━━━ Provided data ━━━
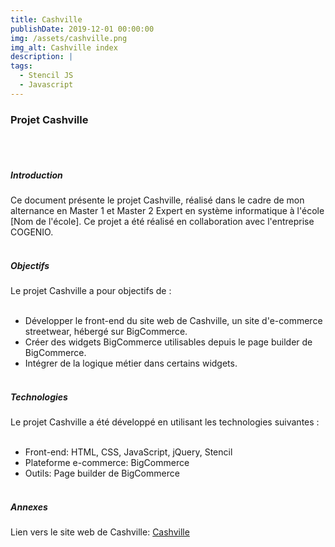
```yaml
---
title: Cashville
publishDate: 2019-12-01 00:00:00
img: /assets/cashville.png
img_alt: Cashville index
description: |
tags:
  - Stencil JS
  - Javascript
---
```


### Projet Cashville
<br><br>

##### Introduction
Ce document présente le projet Cashville, réalisé dans le cadre de mon alternance en Master 1 et Master 2 Expert en système informatique à l'école [Nom de l'école]. Ce projet a été réalisé en collaboration avec l'entreprise COGENIO.
<br><br>

##### Objectifs
Le projet Cashville a pour objectifs de :
<br><br>

- Développer le front-end du site web de Cashville, un site d'e-commerce streetwear, hébergé sur BigCommerce.
- Créer des widgets BigCommerce utilisables depuis le page builder de BigCommerce.
- Intégrer de la logique métier dans certains widgets.
<br><br>

##### Technologies
Le projet Cashville a été développé en utilisant les technologies suivantes :
<br><br>

- Front-end: HTML, CSS, JavaScript, jQuery, Stencil
- Plateforme e-commerce: BigCommerce
- Outils: Page builder de BigCommerce
<br><br>

##### Annexes
Lien vers le site web de Cashville: [Cashville](https://www.cashville.fr/)
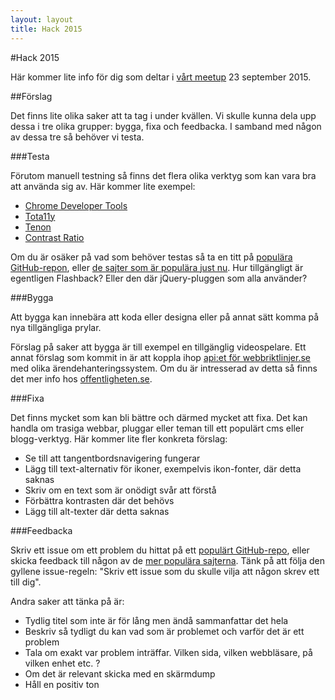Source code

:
 ```yaml
---
layout: layout
title: Hack 2015
---
```


#Hack 2015

Här kommer lite info för dig som deltar i [vårt meetup](http://www.meetup.com/t12t-Stockholm/events/225253168/) 23 september 2015.

##Förslag

Det finns lite olika saker att ta tag i under kvällen.
Vi skulle kunna dela upp dessa i tre olika grupper: bygga, fixa och feedbacka. I samband med någon av dessa tre så behöver vi testa.

###Testa

Förutom manuell testning så finns det flera olika verktyg som kan vara bra att använda sig av. Här kommer lite exempel:

* [Chrome Developer Tools](https://chrome.google.com/webstore/detail/accessibility-developer-t/fpkknkljclfencbdbgkenhalefipecmb)
* [Tota11y](http://khan.github.io/tota11y/)
* [Tenon](http://tenon.io/)
* [Contrast Ratio](http://leaverou.github.io/contrast-ratio/)

Om du är osäker på vad som behöver testas så ta en titt på [populära GitHub-repon](https://github.com/trending), eller [de sajter som är populära just nu](http://www.alexa.com/topsites/countries/SE). Hur tillgängligt är egentligen Flashback? Eller den där jQuery-pluggen som alla använder?

###Bygga

Att bygga kan innebära att koda eller designa eller på annat sätt komma på nya tillgängliga prylar.

Förslag på saker att bygga är till exempel en tillgänglig videospelare. Ett annat förslag som kommit in är att koppla ihop [api:et för webbriktlinjer.se](http://webbriktlinjer.se/psidata/) med olika ärendehanteringssystem. Om du är intresserad av detta så finns det mer info hos [offentligheten.se](http://offentligheten.se/experiment-hitta-en-bra-metod-for-att-arbeta-med-webbriktlinjer/).

###Fixa

Det finns mycket som kan bli bättre och därmed mycket att fixa. Det kan handla om trasiga webbar, pluggar eller teman till ett populärt cms eller blogg-verktyg. Här kommer lite fler konkreta förslag:

* Se till att tangentbordsnavigering fungerar
* Lägg till text-alternativ för ikoner, exempelvis ikon-fonter, där detta saknas
* Skriv om en text som är onödigt svår att förstå
* Förbättra kontrasten där det behövs
* Lägg till alt-texter där detta saknas

###Feedbacka

Skriv ett issue om ett problem du hittat på ett [populärt GitHub-repo](https://github.com/trending), eller skicka feedback till någon av de [mer populära sajterna](http://www.alexa.com/topsites/countries/SE). Tänk på att följa den gyllene issue-regeln: "Skriv ett issue som du skulle vilja att någon skrev ett till dig".

Andra saker att tänka på är:

* Tydlig titel som inte är för lång men ändå sammanfattar det hela
* Beskriv så tydligt du kan vad som är problemet och varför det är ett problem
* Tala om exakt var problem inträffar. Vilken sida, vilken webbläsare, på vilken enhet etc. ?
* Om det är relevant skicka med en skärmdump
* Håll en positiv ton
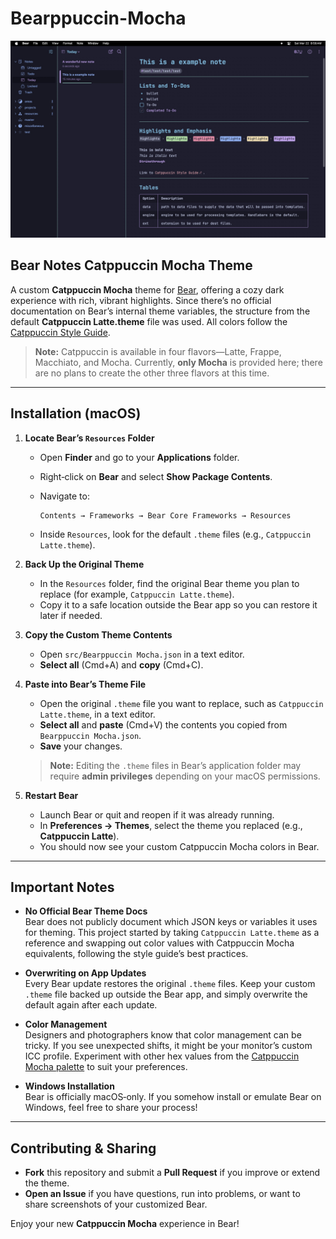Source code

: # Bearppuccin-Mocha

<p align="center">
  <img src="image/markdown-notes-demo.jpeg"/>
</p>

## Bear Notes Catppuccin Mocha Theme
A custom **Catppuccin Mocha** theme for [Bear](https://bear.app/), offering a cozy dark experience with rich, vibrant highlights. Since there’s no official documentation on Bear’s internal theme variables, the structure from the default **Catppuccin Latte.theme** file was used. All colors follow the [Catppuccin Style Guide](https://github.com/catppuccin/catppuccin/blob/main/docs/style-guide.md).

> **Note:** Catppuccin is available in four flavors—Latte, Frappe, Macchiato, and Mocha. Currently, **only Mocha** is provided here; there are no plans to create the other three flavors at this time.

---

## Installation (macOS)

1. **Locate Bear’s `Resources` Folder**  
   - Open **Finder** and go to your **Applications** folder.  
   - Right‑click on **Bear** and select **Show Package Contents**.  
   - Navigate to:  
     ```
     Contents → Frameworks → Bear Core Frameworks → Resources
     ```
     
    - Inside `Resources`, look for the default `.theme` files (e.g., `Catppuccin Latte.theme`).

2. **Back Up the Original Theme**  
   - In the `Resources` folder, find the original Bear theme you plan to replace (for example, `Catppuccin Latte.theme`).  
   - Copy it to a safe location outside the Bear app so you can restore it later if needed.

3. **Copy the Custom Theme Contents**  
   - Open `src/Bearppuccin Mocha.json` in a text editor.  
   - **Select all** (Cmd+A) and **copy** (Cmd+C).

4. **Paste into Bear’s Theme File**  
   - Open the original `.theme` file you want to replace, such as `Catppuccin Latte.theme`, in a text editor.  
   - **Select all** and **paste** (Cmd+V) the contents you copied from `Bearppuccin Mocha.json`.  
   - **Save** your changes.
     
   > **Note:** Editing the `.theme` files in Bear’s application folder may require **admin privileges** depending on your macOS permissions.

5. **Restart Bear**  
   - Launch Bear or quit and reopen if it was already running.  
   - In **Preferences → Themes**, select the theme you replaced (e.g., **Catppuccin Latte**).  
   - You should now see your custom Catppuccin Mocha colors in Bear.

---

## Important Notes

- **No Official Bear Theme Docs**  
  Bear does not publicly document which JSON keys or variables it uses for theming. This project started by taking `Catppuccin Latte.theme` as a reference and swapping out color values with Catppuccin Mocha equivalents, following the style guide’s best practices.

- **Overwriting on App Updates**  
  Every Bear update restores the original `.theme` files. Keep your custom `.theme` file backed up outside the Bear app, and simply overwrite the default again after each update.

- **Color Management**  
  Designers and photographers know that color management can be tricky. If you see unexpected shifts, it might be your monitor’s custom ICC profile. Experiment with other hex values from the [Catppuccin Mocha palette](https://catppuccin.com/palette) to suit your preferences.

- **Windows Installation**  
  Bear is officially macOS‑only. If you somehow install or emulate Bear on Windows, feel free to share your process!

---

## Contributing & Sharing

- **Fork** this repository and submit a **Pull Request** if you improve or extend the theme.  
- **Open an Issue** if you have questions, run into problems, or want to share screenshots of your customized Bear.  

Enjoy your new **Catppuccin Mocha** experience in Bear!
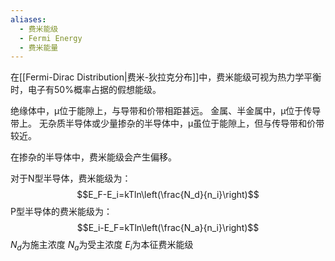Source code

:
 ```yaml
---
aliases:
  - 费米能级
  - Fermi Energy
  - 费米能量
---
```

在[[Fermi-Dirac Distribution|费米-狄拉克分布]]中，费米能级可视为热力学平衡时，电子有50%概率占据的假想能级。

绝缘体中，µ位于能隙上，与导带和价带相距甚远。
金属、半金属中，µ位于传导带上。
无杂质半导体或少量掺杂的半导体中，µ虽位于能隙上，但与传导带和价带较近。

在掺杂的半导体中，费米能级会产生偏移。

对于N型半导体，费米能级为：
$$E_F-E_i=kTln\left(\frac{N_d}{n_i}\right)$$
P型半导体的费米能级为：
$$E_i-E_F=kTln\left(\frac{N_a}{n_i}\right)$$
$N_d$为施主浓度
$N_a$为受主浓度
$E_i$为本征费米能级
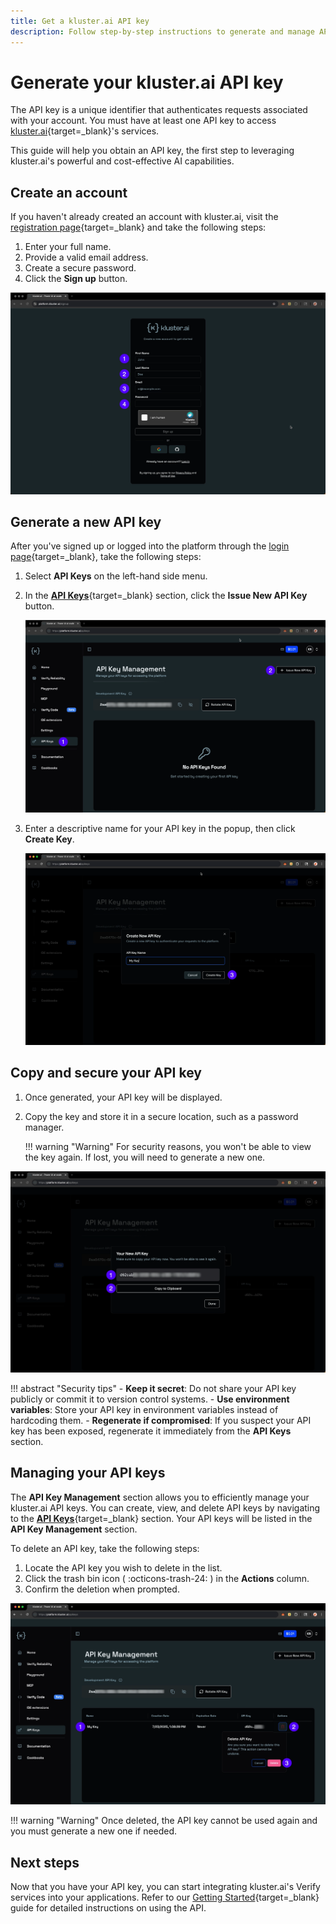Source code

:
 ```yaml
---
title: Get a kluster.ai API key
description: Follow step-by-step instructions to generate and manage API keys, enabling secure access to kluster's services and seamless integration with your applications.
---
```


# Generate your kluster.ai API key

The API key is a unique identifier that authenticates requests associated with your account. You must have at least one API key to access [kluster.ai](https://www.kluster.ai/){target=\_blank}'s services.

This guide will help you obtain an API key, the first step to leveraging kluster.ai's powerful and cost-effective AI capabilities.

## Create an account

If you haven't already created an account with kluster.ai, visit the [registration page](https://platform.kluster.ai/signup){target=\_blank} and take the following steps:

1. Enter your full name.
2. Provide a valid email address.
3. Create a secure password.
4. Click the **Sign up** button.

![Signup Page](/images/get-api-key/get-api-key-1.webp)

## Generate a new API key

After you've signed up or logged into the platform through the [login page](https://platform.kluster.ai/login){target=\_blank}, take the following steps:

1. Select **API Keys** on the left-hand side menu.
2. In the [**API Keys**](https://platform.kluster.ai/apikeys){target=\_blank} section, click the **Issue New API Key** button.

    ![Issue New API Key](/images/get-api-key/get-api-key-2.webp)

3. Enter a descriptive name for your API key in the popup, then click **Create Key**.

    ![Generate API Key](/images/get-api-key/get-api-key-3.webp)

## Copy and secure your API key

1. Once generated, your API key will be displayed.
2. Copy the key and store it in a secure location, such as a password manager.

    !!! warning "Warning"
        For security reasons, you won't be able to view the key again. If lost, you will need to generate a new one.

![Copy API key](/images/get-api-key/get-api-key-4.webp)

!!! abstract "Security tips"
    - **Keep it secret**: Do not share your API key publicly or commit it to version control systems.
    - **Use environment variables**: Store your API key in environment variables instead of hardcoding them.
    - **Regenerate if compromised**: If you suspect your API key has been exposed, regenerate it immediately from the **API Keys** section.

## Managing your API keys

The **API Key Management** section allows you to efficiently manage your kluster.ai API keys. You can create, view, and delete API keys by navigating to the [**API Keys**](https://platform.kluster.ai/apikeys){target=\_blank} section. Your API keys will be listed in the **API Key Management** section.

To delete an API key, take the following steps:

1. Locate the API key you wish to delete in the list.
2. Click the trash bin icon ( :octicons-trash-24: ) in the **Actions** column.
3. Confirm the deletion when prompted.

![Delete API key](/images/get-api-key/get-api-key-5.webp)

!!! warning "Warning"
    Once deleted, the API key cannot be used again and you must generate a new one if needed.

## Next steps

Now that you have your API key, you can start integrating kluster.ai's Verify services into your applications. Refer to our [Getting Started](/verify/quickstart/reliability/){target=\_blank} guide for detailed instructions on using the API.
━━━
• [Required work]: Each line holding "Locate" should be copied from the material above.

• [Reply]:
1. **Locate Bear’s `Resources` Folder**  
1. Locate the API key you wish to delete in the list.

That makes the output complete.